Intervista a Luciana d’Ambrosio Marri

Intervista a Luciana d’Ambrosio Marri

copertina EFFETTO D ok.jpg Effetto D: Se la leadership è al femminile: storie speciali di donne normali. Liberiamoci dallo stereotipo della donna-leader di successo con tailleur attillato grigio antracite e tacchi a spillo. Essere donna e insieme leader significa essere una professionista “normale”. Significa essere, cioè, una figura molto più “semplice” o più in ombra di quanto si immagini, ma di valore, cioè capace di introdurre quell’Effetto D che produce anche Valore d’impresa. Un libro utile alle persone curiose per capire meglio cosa spinge alcune donne ad accettare fatiche supplementari per raggiungere obiettivi difficili, lottando contro pregiudizi e luoghi comuni; alle giovani che ricercano modelli non convenzionali in grado di rafforzare il loro impegno quotidiano; alle donne di qualsiasi età che hanno già operato scelte di vita personale e professionale; ai direttori del personale e manager HR che si occupano anche delle politiche orientate alla valorizzazione delle differenze di genere e di diversity management.

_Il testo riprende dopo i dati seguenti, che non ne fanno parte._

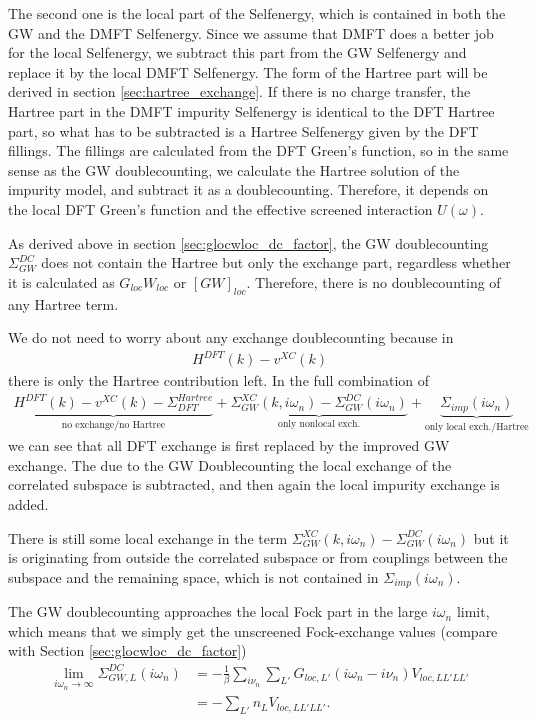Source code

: \documentclass[12pt,a4paper]{scrartcl}
\numberwithin{equation}{section}
\begin{document}
The second one is the local part of the Selfenergy, which
is contained in both the GW and the DMFT Selfenergy. Since we assume that DMFT
does a better job for the local Selfenergy, we subtract this part from the
GW Selfenergy and replace it by the local DMFT Selfenergy. 
The form of the Hartree part will be derived in section \ref{sec:hartree_exchange}.
If there is no charge transfer, the
Hartree part in the DMFT impurity Selfenergy is identical to the 
DFT Hartree part, so what has to be subtracted is a Hartree Selfenergy
given by the DFT fillings.
The fillings are calculated from the DFT Green's function, so
in the same sense as the GW doublecounting, we calculate the Hartree solution
of the impurity model, and subtract it as a doublecounting.
Therefore, it depends on the local DFT Green's function 
and the effective screened interaction $U(\omega)$. 

As derived above in section \ref{sec:glocwloc_dc_factor},
the GW doublecounting $\Sigma_{GW}^{DC}$ does not contain the Hartree but only the exchange part,
regardless whether it is calculated as $G_{loc}W_{loc}$ or $[GW]_{loc}$.
Therefore, there is no doublecounting of any Hartree term.

\bigskip

We do not need to worry about any exchange doublecounting because in
\begin{align}
 H^{DFT}(k) - v^{XC}(k)
\end{align}
there is only the Hartree contribution left. In the full
combination of 
\begin{align}
 \underbrace{H^{DFT}(k) - v^{XC}(k) - \Sigma^{Hartree}_{DFT}}_{\mbox{no exchange/no Hartree}}
          + \underbrace{\Sigma^{XC}_{GW}(k,i\omega_n) - \Sigma_{GW}^{DC}(i\omega_n)}_{\mbox{only nonlocal exch.}}
          + \underbrace{\Sigma_{imp}(i\omega_n)}_{\mbox{only local exch./Hartree}}
\end{align}
we can see that all DFT exchange is first replaced by the improved GW exchange.
The due to the GW Doublecounting the local exchange of the correlated subspace
is subtracted, and then again the local impurity exchange is added.

There is still some local exchange in the term 
$\Sigma^{XC}_{GW}(k,i\omega_n) - \Sigma_{GW}^{DC}(i\omega_n)$ but it is originating
from outside the correlated subspace or from couplings between the subspace and the remaining
space, which is not contained in $\Sigma_{imp}(i\omega_n)$.

The GW doublecounting approaches the local Fock part in the large $i\omega_n$ limit,
which means that we simply get the unscreened Fock-exchange 
values (compare with Section \ref{sec:glocwloc_dc_factor})
\begin{align}
\lim_{i\omega_n\rightarrow \infty} \Sigma^{DC}_{GW,L}(i\omega_n) 
&= -\frac{1}{\beta} \sum_{i\nu_n}\sum_{L'} G_{loc,L'}(i\omega_n-i\nu_n)V_{loc,LL'LL'} \\
&= - \sum_{L'} n_LV_{loc,LL'LL'} .
\end{align}
\end{document}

D. Nel titolo del suo libro si parla di Effetto D. Cosa significa?

R. D come Donna e come Differenza! Il valore aggiunto di questa duplice componente “di genere” è straordinario e il mondo è ricco di prove in tal senso. Noi siamo la famosa altra metà del cielo, ma ciò non è reso visibile, non è riconosciuto, non è valorizzato. Sembrano parole d’altri tempi, ma purtroppo soprattutto in Italia sono più che attuali se guardiamo sia al mondo del lavoro, sia ai luoghi significativi di rappresentanza istituzionale, sia alla deprimente rappresentazione della donna nei media. Effetto D, riprendendo la suggestione di François Truffaut che con Effetto Notte ha reso un omaggio al cinema, vuole essere un omaggio alle donne positive e una testimonianza di ciò che è reale, non può essere ignorato o banalizzato, bensì reso con forza sempre più evidente.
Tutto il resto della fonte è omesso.